*** Block opens ***
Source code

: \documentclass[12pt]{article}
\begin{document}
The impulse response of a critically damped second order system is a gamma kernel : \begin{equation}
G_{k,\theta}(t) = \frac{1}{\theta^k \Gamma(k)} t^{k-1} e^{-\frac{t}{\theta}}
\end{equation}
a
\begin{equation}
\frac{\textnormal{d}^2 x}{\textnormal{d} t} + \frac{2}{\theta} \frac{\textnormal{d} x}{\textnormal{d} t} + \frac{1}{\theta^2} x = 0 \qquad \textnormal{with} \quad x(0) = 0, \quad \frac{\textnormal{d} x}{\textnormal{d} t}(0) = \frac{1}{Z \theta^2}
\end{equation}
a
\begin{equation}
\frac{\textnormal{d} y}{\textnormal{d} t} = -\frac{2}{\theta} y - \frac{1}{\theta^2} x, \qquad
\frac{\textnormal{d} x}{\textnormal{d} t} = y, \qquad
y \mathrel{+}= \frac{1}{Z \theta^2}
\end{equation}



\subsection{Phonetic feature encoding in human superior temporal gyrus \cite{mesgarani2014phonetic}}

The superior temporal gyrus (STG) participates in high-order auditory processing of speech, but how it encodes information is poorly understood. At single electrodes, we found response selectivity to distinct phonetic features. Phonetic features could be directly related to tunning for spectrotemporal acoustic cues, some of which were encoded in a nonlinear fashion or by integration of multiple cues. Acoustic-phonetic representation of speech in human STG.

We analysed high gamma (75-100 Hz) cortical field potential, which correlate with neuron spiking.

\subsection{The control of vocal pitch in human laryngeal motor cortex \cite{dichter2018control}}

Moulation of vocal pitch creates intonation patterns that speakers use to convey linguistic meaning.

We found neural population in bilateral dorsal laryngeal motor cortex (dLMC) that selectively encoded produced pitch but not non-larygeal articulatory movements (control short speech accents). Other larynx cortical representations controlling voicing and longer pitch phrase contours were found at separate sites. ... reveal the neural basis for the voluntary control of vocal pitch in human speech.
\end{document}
*** Block closes ***
# WHAT YOU HAVE TO DO:
Leave out every line above except those from the line with "x = 0 \qquad" up to and including the line with "feature encoding in", and copy those exactly.

# ANSWER:
\frac{\textnormal{d}^2 x}{\textnormal{d} t} + \frac{2}{\theta} \frac{\textnormal{d} x}{\textnormal{d} t} + \frac{1}{\theta^2} x = 0 \qquad \textnormal{with} \quad x(0) = 0, \quad \frac{\textnormal{d} x}{\textnormal{d} t}(0) = \frac{1}{Z \theta^2}
\end{equation}
a
\begin{equation}
\frac{\textnormal{d} y}{\textnormal{d} t} = -\frac{2}{\theta} y - \frac{1}{\theta^2} x, \qquad
\frac{\textnormal{d} x}{\textnormal{d} t} = y, \qquad
y \mathrel{+}= \frac{1}{Z \theta^2}
\end{equation}



\subsection{Phonetic feature encoding in human superior temporal gyrus \cite{mesgarani2014phonetic}}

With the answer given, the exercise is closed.